"Right before that trip… I had turned 23 and was talking to -- I use that term loosely -- 'talking to' a girl that lived in Los Angeles. For the first time I think I felt what it’s like to be on the opposite side of a letdown or the built up emotion of a relationship… also just being confused of things, what your role is in a relationship. So I came up with the metaphor of LA or Los Angeles being this girl."

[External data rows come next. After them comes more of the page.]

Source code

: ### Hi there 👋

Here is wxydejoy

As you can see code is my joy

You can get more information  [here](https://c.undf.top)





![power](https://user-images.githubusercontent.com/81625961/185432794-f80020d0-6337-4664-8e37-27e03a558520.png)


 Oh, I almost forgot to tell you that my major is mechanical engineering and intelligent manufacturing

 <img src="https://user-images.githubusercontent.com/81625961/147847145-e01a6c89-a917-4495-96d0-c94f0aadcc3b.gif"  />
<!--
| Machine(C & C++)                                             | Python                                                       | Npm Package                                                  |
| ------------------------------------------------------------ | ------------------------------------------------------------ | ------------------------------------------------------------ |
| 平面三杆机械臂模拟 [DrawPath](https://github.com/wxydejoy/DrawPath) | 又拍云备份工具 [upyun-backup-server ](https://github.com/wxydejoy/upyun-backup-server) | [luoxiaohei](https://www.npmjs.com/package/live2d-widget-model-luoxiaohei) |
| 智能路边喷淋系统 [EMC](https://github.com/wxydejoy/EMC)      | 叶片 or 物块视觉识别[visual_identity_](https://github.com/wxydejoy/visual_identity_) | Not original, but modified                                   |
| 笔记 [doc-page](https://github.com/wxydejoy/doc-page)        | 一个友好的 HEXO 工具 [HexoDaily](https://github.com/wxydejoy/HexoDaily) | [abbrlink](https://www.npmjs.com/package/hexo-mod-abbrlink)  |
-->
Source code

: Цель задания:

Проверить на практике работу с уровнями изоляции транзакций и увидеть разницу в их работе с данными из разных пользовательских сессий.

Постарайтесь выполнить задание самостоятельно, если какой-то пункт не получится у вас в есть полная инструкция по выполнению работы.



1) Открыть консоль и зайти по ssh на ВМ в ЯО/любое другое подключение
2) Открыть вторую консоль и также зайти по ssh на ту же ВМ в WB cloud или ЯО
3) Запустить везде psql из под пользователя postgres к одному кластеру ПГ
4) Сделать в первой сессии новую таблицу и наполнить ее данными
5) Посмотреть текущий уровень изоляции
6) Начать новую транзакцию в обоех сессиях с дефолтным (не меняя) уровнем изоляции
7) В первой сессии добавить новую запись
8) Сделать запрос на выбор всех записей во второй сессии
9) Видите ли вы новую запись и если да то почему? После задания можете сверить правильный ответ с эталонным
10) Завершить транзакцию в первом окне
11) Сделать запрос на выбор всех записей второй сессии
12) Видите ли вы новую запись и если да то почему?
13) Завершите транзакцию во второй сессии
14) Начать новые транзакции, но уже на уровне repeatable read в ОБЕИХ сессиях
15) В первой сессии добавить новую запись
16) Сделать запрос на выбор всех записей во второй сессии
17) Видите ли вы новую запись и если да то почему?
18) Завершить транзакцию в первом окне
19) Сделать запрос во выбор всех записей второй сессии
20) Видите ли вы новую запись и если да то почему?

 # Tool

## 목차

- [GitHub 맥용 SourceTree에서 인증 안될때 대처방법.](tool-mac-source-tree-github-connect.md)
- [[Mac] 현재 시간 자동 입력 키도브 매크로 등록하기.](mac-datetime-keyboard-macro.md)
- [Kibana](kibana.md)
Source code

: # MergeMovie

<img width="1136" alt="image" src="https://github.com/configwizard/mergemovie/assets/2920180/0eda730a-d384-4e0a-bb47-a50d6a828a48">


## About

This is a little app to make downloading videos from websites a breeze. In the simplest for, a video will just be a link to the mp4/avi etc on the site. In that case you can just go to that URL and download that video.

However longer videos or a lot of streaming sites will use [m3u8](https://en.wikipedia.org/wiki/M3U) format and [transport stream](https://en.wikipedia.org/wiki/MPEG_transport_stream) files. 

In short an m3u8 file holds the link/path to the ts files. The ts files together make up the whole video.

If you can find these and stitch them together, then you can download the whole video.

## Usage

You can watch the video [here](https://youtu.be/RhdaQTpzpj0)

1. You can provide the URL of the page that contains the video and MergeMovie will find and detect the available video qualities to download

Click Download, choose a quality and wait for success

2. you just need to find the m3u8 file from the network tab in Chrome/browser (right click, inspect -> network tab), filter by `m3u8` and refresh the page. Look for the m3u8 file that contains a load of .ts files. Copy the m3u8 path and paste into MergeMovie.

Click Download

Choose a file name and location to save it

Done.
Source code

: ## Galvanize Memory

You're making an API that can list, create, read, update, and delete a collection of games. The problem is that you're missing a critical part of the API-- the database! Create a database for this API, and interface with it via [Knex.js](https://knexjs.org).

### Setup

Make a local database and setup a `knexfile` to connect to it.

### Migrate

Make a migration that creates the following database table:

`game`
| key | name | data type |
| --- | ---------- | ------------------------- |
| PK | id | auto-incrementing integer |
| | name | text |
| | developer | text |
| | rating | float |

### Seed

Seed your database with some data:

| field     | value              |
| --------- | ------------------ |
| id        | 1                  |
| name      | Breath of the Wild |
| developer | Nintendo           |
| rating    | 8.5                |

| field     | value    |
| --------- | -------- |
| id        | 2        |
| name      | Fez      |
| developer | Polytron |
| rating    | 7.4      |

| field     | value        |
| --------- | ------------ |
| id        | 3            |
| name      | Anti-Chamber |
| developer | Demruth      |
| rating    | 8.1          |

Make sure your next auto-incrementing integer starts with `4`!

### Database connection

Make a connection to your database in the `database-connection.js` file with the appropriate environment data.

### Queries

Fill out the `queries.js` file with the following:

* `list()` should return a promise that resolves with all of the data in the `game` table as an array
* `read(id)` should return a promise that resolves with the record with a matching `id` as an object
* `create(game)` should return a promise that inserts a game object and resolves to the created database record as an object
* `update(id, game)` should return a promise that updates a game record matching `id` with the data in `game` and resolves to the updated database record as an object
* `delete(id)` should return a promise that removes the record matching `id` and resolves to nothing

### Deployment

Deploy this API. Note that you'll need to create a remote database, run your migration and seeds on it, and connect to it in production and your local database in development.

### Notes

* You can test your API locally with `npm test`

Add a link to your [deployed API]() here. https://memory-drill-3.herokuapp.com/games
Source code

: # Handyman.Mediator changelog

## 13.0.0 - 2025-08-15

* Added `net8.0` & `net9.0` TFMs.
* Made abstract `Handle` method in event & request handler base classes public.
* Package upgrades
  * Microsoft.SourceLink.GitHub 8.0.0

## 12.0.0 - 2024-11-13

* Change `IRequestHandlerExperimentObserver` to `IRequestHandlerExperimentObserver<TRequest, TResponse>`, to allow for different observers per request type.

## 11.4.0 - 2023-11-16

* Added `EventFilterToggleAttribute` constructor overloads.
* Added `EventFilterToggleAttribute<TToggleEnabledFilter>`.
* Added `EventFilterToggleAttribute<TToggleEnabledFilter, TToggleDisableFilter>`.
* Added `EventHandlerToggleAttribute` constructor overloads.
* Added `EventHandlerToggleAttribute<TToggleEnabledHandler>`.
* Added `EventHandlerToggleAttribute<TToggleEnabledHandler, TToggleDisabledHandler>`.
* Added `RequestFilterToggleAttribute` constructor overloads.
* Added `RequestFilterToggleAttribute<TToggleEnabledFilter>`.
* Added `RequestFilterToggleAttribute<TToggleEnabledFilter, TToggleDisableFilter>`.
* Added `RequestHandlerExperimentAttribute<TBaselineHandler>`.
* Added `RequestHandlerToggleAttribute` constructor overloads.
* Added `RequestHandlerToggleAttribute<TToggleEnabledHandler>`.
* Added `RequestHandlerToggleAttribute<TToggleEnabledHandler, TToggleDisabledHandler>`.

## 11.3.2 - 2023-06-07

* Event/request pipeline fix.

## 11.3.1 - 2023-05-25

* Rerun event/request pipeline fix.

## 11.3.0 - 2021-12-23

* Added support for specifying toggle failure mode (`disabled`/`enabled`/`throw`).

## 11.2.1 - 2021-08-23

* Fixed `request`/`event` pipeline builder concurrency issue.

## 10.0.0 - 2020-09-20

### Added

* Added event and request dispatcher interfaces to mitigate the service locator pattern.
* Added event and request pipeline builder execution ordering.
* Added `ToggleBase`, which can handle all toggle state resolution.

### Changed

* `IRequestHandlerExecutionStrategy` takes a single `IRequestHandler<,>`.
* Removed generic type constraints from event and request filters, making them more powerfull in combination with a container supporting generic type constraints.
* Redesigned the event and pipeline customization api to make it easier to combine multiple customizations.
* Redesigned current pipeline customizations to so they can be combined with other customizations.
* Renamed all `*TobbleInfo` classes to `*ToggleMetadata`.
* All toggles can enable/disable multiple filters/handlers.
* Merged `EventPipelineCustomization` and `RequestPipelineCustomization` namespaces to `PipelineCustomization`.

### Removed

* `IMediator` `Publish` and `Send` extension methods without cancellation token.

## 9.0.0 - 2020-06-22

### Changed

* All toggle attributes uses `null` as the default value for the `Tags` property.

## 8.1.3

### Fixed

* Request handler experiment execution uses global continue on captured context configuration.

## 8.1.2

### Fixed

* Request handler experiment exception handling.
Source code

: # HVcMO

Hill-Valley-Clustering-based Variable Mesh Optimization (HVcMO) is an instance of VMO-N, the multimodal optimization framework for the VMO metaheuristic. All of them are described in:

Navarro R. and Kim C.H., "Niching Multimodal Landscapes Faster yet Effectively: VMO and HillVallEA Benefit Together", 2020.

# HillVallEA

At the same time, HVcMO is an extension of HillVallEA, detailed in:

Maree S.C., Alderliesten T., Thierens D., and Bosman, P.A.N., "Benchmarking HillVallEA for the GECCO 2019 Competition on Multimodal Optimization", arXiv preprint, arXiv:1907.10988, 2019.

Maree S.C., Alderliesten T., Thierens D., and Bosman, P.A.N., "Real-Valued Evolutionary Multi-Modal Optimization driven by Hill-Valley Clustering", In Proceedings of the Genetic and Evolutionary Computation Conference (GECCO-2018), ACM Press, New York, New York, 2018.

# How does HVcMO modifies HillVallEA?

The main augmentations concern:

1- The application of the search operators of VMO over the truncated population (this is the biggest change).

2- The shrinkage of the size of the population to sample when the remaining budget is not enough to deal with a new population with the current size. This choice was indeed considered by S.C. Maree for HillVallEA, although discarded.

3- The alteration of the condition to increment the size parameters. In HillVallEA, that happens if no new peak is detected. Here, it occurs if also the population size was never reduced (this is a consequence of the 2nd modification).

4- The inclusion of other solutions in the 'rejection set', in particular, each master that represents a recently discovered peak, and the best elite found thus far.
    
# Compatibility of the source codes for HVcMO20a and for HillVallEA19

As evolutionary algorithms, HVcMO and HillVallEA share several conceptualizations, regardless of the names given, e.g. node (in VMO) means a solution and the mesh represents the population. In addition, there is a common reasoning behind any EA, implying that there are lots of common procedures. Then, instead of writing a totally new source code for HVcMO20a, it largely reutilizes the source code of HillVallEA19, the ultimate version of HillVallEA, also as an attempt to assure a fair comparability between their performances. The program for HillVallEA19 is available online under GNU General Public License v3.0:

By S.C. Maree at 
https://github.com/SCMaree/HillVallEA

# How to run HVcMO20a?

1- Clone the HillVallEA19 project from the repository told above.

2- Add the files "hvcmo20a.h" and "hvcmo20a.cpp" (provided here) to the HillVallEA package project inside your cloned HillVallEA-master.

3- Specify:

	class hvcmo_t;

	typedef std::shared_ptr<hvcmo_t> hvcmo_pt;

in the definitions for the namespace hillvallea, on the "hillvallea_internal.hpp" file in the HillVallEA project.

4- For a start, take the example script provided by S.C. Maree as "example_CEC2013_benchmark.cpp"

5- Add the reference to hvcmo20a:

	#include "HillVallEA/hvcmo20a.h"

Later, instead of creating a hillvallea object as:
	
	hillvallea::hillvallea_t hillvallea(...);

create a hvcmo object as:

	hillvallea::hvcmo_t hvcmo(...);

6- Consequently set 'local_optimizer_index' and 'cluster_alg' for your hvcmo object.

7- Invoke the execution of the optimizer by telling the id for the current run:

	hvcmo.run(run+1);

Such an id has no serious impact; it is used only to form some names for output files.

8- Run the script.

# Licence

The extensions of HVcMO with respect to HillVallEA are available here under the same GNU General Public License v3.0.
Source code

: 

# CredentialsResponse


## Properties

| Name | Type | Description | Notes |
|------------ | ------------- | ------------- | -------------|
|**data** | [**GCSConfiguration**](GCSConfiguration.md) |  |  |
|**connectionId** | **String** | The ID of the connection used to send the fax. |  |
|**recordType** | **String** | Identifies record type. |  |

Then there's "Blood Red," a driving rock song whose final incarnation benefited from the guiding presence of Benson. "It was a song that I had written a long time ago and the way that it turned out was a lot different than I expected," O'Callaghan says. "(Benson) felt like the song needed to feel like you were on an old pirate ship and you were swaying back and forth, which you hear in the intro and the re-intros, a lot of creeks and a lot of clanking noises."
On the upcoming LP -- "Forever Halloween" (due June 4) -- Benson played a pivotal role in helping the Maine develop from the teenaged pop-punk of their earliest work into more confident, self-aware musicians. On previous efforts, studio gloss doctored O'Callaghan's vocals into registers he couldn't duplicate live; on "Halloween" all the songs were performed live, through analog tape without any computer editing. "I had talked to Brendan via email before we met," says the frontman. "I just kind of voiced to him that I really needed help with kind of dialing in my voice and who I was as a singer."
In the end, O'Callaghan calls it the Maine's "most honest" album to date.